Apart from possible charges of domestic terrorism for breaking into the Capitol, he might face federal charges of stealing mail under US Code Section 1708. He was indicted on seven counts and remained in custody as of March 2021.

In April 2020, Barnett received a PPP loan of $9,300. PPP loans are a form of government assistance that were created to address the economic troubles of the coronavirus pandemic: generally, they are supposed to be repaid, though in certain circumstances they can be forgiven.


One could pull this apart for a long time, if one had time and interest. For me it provokes some insights about how some people believe ethics works and what they believe liberty is about.

Wednesday, January 6, 2021

The eunuch ambassador in 'The King at the Edge of the World' by Arthur Phillips

The eunuch here is a supporting character (though one who instigates the main character's life conflict) and does not even have a name. The eunuch — originally “born a Christian in Portugal," captured at the age of 11, and converted to Islam — is the ambassador sent by Ottoman Sultan Murad the Great in 1591 to spend several months negotiating with the Queen of England.

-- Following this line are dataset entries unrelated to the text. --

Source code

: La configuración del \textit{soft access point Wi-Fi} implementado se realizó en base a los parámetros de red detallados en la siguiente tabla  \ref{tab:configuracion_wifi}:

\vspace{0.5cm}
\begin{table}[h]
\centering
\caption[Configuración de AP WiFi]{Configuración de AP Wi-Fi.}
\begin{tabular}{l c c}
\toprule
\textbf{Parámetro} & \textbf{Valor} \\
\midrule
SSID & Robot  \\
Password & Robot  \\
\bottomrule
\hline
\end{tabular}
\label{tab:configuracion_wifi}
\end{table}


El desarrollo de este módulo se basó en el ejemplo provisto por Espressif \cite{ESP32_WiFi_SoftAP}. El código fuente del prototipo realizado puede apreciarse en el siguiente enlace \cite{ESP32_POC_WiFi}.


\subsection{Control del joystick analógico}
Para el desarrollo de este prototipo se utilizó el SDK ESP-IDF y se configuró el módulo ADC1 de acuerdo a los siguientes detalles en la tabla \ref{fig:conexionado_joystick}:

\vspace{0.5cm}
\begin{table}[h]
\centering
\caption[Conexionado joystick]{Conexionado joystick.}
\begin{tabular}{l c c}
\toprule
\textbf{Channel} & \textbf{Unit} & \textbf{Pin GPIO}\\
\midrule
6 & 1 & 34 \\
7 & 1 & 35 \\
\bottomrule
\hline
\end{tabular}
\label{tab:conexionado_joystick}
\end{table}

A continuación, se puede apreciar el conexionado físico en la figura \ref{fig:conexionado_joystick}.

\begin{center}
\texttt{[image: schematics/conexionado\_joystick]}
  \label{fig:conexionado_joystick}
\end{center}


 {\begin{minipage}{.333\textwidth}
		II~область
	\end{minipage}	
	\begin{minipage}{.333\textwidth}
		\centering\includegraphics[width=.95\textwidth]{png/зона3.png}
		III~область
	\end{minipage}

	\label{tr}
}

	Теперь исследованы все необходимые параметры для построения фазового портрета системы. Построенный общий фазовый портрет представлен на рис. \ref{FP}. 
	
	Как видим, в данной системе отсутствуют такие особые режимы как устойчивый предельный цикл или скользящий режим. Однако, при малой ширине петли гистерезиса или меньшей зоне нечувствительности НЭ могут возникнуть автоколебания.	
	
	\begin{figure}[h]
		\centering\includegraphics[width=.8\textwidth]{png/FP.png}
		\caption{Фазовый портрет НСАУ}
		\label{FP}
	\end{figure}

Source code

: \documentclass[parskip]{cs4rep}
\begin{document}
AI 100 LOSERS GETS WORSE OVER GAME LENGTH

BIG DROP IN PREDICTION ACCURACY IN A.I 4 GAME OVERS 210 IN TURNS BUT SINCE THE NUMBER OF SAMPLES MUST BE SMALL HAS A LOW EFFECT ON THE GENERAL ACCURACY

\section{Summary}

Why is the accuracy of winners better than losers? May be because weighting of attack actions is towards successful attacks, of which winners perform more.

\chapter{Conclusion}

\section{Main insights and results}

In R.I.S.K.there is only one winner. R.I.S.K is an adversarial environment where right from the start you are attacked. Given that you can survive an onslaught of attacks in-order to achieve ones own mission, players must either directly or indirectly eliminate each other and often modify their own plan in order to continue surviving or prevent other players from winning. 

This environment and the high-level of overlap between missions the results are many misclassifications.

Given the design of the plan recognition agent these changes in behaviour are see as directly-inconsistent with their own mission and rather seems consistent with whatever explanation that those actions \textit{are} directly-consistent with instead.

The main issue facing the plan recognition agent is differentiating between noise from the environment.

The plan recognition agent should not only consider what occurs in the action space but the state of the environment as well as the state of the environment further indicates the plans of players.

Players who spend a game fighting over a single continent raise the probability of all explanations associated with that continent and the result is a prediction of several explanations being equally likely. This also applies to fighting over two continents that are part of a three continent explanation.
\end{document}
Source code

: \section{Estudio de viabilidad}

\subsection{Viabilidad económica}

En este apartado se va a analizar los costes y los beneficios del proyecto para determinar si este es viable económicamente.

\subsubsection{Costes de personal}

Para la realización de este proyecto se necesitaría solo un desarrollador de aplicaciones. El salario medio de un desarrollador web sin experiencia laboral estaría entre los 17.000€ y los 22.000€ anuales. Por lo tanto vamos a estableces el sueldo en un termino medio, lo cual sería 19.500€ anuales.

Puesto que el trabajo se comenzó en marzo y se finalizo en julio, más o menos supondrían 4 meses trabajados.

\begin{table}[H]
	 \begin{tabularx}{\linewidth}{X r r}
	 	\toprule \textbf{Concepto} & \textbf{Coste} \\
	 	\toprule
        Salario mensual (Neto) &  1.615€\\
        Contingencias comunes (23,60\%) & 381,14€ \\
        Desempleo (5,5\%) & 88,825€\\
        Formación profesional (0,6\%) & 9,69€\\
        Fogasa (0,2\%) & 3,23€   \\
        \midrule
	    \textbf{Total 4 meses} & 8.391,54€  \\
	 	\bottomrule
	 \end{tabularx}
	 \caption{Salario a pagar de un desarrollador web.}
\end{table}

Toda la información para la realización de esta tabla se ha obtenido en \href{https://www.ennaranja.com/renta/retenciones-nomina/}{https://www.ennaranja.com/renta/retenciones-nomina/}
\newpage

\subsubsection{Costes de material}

“He carried for the island’s sultana [a.k.a the Queen of England], among many other gifts, a pair of lions, a scimitar, a unicorn’s horn, and ten English pirates captured by Turkish sailors," so he was "welcomed to London by a torchlight parade through the gawping crowds near St. Lawrence Jewry church, winding to the large house where they would live for five months before returning to Constantinople.” The envoys spent months in negotiations with the English “in matters of sea-lanes and free overland passages, the exchange of captured pirates/sailors, various immunities and protections for Englishmen voyaging in the empire of the Ottomans.”

Among his 14-man entourage are his chief adviser, Cafer bin Ibrahim, and a physician, Mahmoud Ezzedine. The physician is supposed to support the eunuch's health on this journey, but the eunuch is accustomed to the food and climate from his own youth and is not ill, so the physician does little more for him than draw up his astrological charts. Ezzedine is, however, needed to treat an Englishman, the Baron of Moresby. His work so pleases the Queen that the Queen "passed to the ambassador a ring set with a blue stone" with the intent that it be given to the physician as a gift. The eunuch ambassador makes a sudden decision to leave the physician with the Queen, essentially presenting him as a gift to her. The ambassador is described as “the puffy man, lovingly grateful in turn to Ezzedine for having played his role so gently, without any strife.” Being left behind in England is painful to Ezzedine because he had expected to return to his wife and child in Constantinople.

That is the last we hear of the eunuch character. The novel follows Ezzedine for the next ten years.

Other quotes of interest:

“The English knight was, as many of the Englishmen were, so languid and thin in arm and leg, so peculiar and effeminate in affect, that Ezzedine wondered how many of them were eunuchs.”

Ezzedine “was here to protect the health of the ambassador, but somehow that eunuch was, without effort, in good health, unaffected by the English air. …The ambassador was ceremonially protected from the English food, too, and mechanically untempted by the grotesque Englishwomen…”

An actor jokes privately to his friend that he could play “a Turk eunuch…If we put a cushion under your shirt? And tied your eggs back between your legs?”

Later...his wife is jealous that he might treat concubines for menstrual cramps. “…if you do, I will have to make you a eunuch.”

Book

Arthur Phillips. The King at the Edge of the World. New York: Random House, 2020.